Kiralama sektörü eski günlerine ulaşır mı?
-Dinamik bir sektör, ulaşır. Bir şekilde akaryakıt fiyatları olumsuz etkiledi insanları ama araba ediniminin zorlaştığı durumlarda, uçak fiyatlarının arttığı bir dönemde uzun bir Pandemi süresi geçirdi insanlar. Seyahat frekansı öyle veya böyle artacak, bu seyahat frekansı da araba kiralamayı arttıracak. Kiralamadaki toplam araba sayısı düşmüştü, şimdi o tekrar kendini dengelemeye başladı.
ÖTV, matrah, kredi gibi konularda bir beklentiniz var mı?
-Yok aslında çünkü devletin ÖTV gelirine ihtiyacı var.
ÖTV baremleri çok yükseldi.
-Satılan her arabanın %71’i %80’in üzerinde. 45 ve 50 artık süs diye duruyor, 45 ve 50 baremine giren araba kalmadı.
Önümüzdeki yılı nasıl öngörüyorsunuz?
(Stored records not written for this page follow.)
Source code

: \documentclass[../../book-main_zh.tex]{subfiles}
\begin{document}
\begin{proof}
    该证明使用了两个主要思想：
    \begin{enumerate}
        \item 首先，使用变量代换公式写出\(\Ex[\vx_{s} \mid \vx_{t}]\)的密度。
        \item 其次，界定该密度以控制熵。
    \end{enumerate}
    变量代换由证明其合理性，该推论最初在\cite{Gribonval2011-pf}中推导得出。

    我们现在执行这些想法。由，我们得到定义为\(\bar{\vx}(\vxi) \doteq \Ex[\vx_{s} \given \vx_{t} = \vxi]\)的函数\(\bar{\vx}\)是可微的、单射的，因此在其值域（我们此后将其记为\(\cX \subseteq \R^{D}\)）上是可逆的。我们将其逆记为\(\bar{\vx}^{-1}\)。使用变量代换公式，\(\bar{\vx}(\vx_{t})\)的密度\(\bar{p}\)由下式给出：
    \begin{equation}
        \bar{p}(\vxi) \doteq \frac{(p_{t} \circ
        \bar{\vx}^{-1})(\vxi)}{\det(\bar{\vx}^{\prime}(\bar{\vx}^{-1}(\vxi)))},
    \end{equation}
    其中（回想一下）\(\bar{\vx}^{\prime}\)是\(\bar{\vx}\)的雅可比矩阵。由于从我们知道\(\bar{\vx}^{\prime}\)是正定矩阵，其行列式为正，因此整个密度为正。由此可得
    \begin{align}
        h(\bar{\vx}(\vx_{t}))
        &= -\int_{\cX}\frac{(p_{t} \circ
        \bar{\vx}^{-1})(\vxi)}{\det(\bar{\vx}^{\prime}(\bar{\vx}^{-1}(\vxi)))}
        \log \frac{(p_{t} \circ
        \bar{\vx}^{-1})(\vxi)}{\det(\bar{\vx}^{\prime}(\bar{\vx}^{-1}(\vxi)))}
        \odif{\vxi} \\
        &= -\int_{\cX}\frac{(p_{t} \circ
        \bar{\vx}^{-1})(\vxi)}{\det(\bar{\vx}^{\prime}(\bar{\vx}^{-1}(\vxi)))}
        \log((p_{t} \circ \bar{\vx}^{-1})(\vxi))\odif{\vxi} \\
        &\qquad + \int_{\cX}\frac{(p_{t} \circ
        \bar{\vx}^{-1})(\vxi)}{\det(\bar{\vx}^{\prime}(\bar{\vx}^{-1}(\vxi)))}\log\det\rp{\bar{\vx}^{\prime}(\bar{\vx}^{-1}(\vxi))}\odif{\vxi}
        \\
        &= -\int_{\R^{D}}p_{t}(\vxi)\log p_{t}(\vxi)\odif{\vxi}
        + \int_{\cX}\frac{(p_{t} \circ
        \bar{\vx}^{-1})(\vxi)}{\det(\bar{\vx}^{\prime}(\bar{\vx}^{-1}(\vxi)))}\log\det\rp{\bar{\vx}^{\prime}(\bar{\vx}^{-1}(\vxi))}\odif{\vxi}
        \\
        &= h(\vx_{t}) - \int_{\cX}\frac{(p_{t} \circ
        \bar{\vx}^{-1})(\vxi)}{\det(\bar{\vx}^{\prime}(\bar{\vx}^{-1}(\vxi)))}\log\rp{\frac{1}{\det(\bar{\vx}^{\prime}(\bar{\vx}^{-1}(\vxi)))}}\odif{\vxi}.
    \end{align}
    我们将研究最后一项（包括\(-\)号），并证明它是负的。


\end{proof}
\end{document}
Bu sene öyle veya böyle geçiyor. Yine de herkes memnun aslına bakarsanız; siz memnunsunuz, devlet memnun, araba bulup alan memnun.
-Geçen ay 65.100 araba satılmış mesela, herhalde bu ay daha da yüksek çıkacak. Gidişat onu gösteriyor. Biraz sağdan soldan araba da bulundu çünkü. Çip kriziyle beraber olduğu için arabanın arzı artmadığı sürece araba yatırımı çok doğru bir yatırım, vatandaş için de çok doğru bir yatırım. Bugün konut alıp konutun yarın değerlenmesi söz konusu ama konutun maliyeti çok yüksek. Ama araba alan arabayı istediği fiyattan satıyor.
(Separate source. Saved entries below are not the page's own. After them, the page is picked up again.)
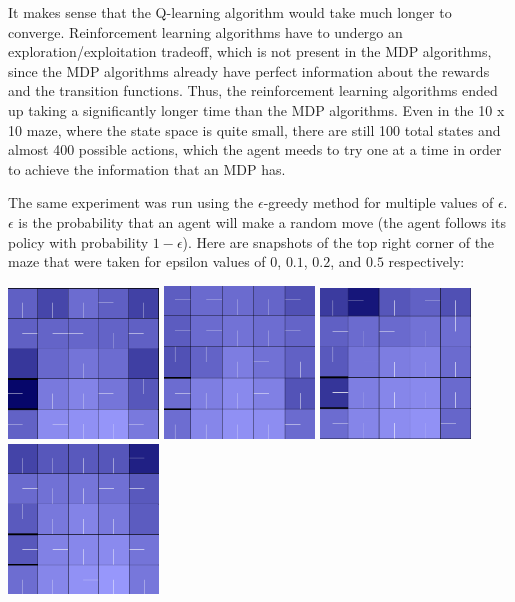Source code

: \documentclass[11pt]{article}
\begin{document}
            It makes sense that the Q-learning algorithm would take much longer to
            converge. Reinforcement learning algorithms have to undergo an exploration/exploitation
            tradeoff, which is not present in the MDP algorithms, since the MDP algorithms
            already have perfect information about the rewards and the transition functions.
            Thus, the reinforcement learning algorithms ended up taking a significantly
            longer time than the MDP algorithms. Even in the 10 x 10 maze, where
            the state space is quite small, there are still 100 total states and almost 400
            possible actions, which the agent meeds to try one at a time in order to achieve
            the information that an MDP has.

            The same experiment was run using the $\epsilon$-greedy method for multiple
            values of $\epsilon$. $\epsilon$ is the probability that an agent will make a random
            move (the agent follows its policy with probability $1 - \epsilon$).
            Here are snapshots of the top right corner of the maze that were taken for epsilon values
            of $0$, $0.1$, $0.2$, and $0.5$ respectively:

            \includegraphics[width=4cm]{../images/small/tr_eps0.PNG}
           \includegraphics[width=4cm]{../images/small/tr_eps01.PNG}
            \includegraphics[width=4cm]{../images/small/tr_eps02.PNG}
            \includegraphics[width=4cm]{../images/small/tr_eps05.PNG}
\end{document}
İstanbul’un ilk Stellantis Bayisi olacağız
Gülan Otomotiv’de Fiat, Renault, Dacia, Nissan vardı. Şimdi PSA da geldi.
-Opel, Citroen, Peugeot geldi şimdi. 1 Ağustos’ta inşallah başlamış olacak. Umutluyuz. Fiat ve PSA birleştiği için ilk Stellantis bayisi olacağız İstanbul genelinde. O da bizi heyecanlandırıyor. Bayiliğin başlangıç süreci kolay değildir. Standartların hepsini yakalamak gerekir, epey bir yatırım gerekir ama heyecanla yapıyoruz.
Elektrkli otomobil pazarı hakkında ne düşünüyorsunuz??
İlk elektrikli arabamız Peugeot 2008 önümüzdeki hafta geliyor. Test aracımız şimdiden geliyor. Eski notlarıma baktım , 10 sene önce şöyle denmiş: “5 seneye kadar bütün arabalar elektrikli olacak.” Daha pazarın %1’i bile olmadı. Bizim kuşak tamamen elektrikliyi göremez diye düşünüyorum.